Austin didn't even have to ask; I had no problem with him going, especially considering all he had done that day. He lingered at the doorway and I said, "Yes." He answered with a big smile, a jump in his step, and a sweet "thank you." As was usual on the weekend, I said, "Be home before midnight," completely expecting him to obey.
Less than fifteen minutes later, we would be startled with a knock at the door and upon leaving our home, would find our world as we knew it upside down. What seemed to stretch on for hours, looking back, was not. At 11:15, sitting in the midst of chaos in the ER, my heart broke. The words a parent never wants to hear filled our ears and shattered us both.
In this past year and a half, anytime I think of that night, my last words to him come back to me. So many things I wish I could have said, had I known it would be our last conversation.

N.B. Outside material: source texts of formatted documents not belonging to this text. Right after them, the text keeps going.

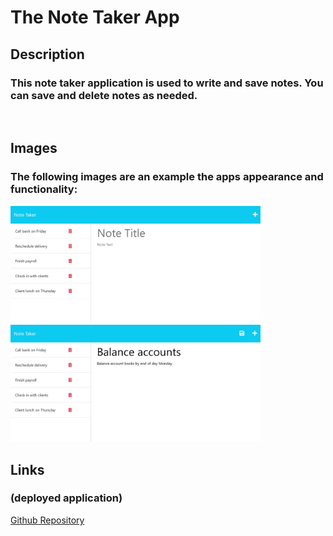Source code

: # The Note Taker App

## Description
### This note taker application is used to write and save notes. You can save and delete notes as needed.  

<br>

## Images
### The following images are an example the apps appearance and functionality:

<img src="public/assets/11-express-homework-demo-01.png" width = "400px">

<img src="public/assets/11-express-homework-demo-02.png" width = "400px">

<br>

## Links
### (deployed application)
<a href=https://github.com/mrgssg/note-taker> Github Repository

I've never doubted where Austin is. Knowing he is in Heaven has sometimes been the only thing that comforts me. As selfishly as I want him here, I know he is safe, I know he is happy and healthy, and in the most beautiful place I could ever imagine.
It hit me though this week, what a different meaning my last words to him could have. As a wife and mother, "Home" evokes feelings of comfort, safety, love and family. As a Christian, "Home" means so much more - it is where we are all meant to be in the end. "Home" is still comfort, safety, love and family but on an entirely different level and for eternity. Home is Heaven, hopefully for all of us.
In the end, just as he always did, Austin listened to his mom. He made it "home" before midnight...and I know he'll be the first to greet me when I make it there someday.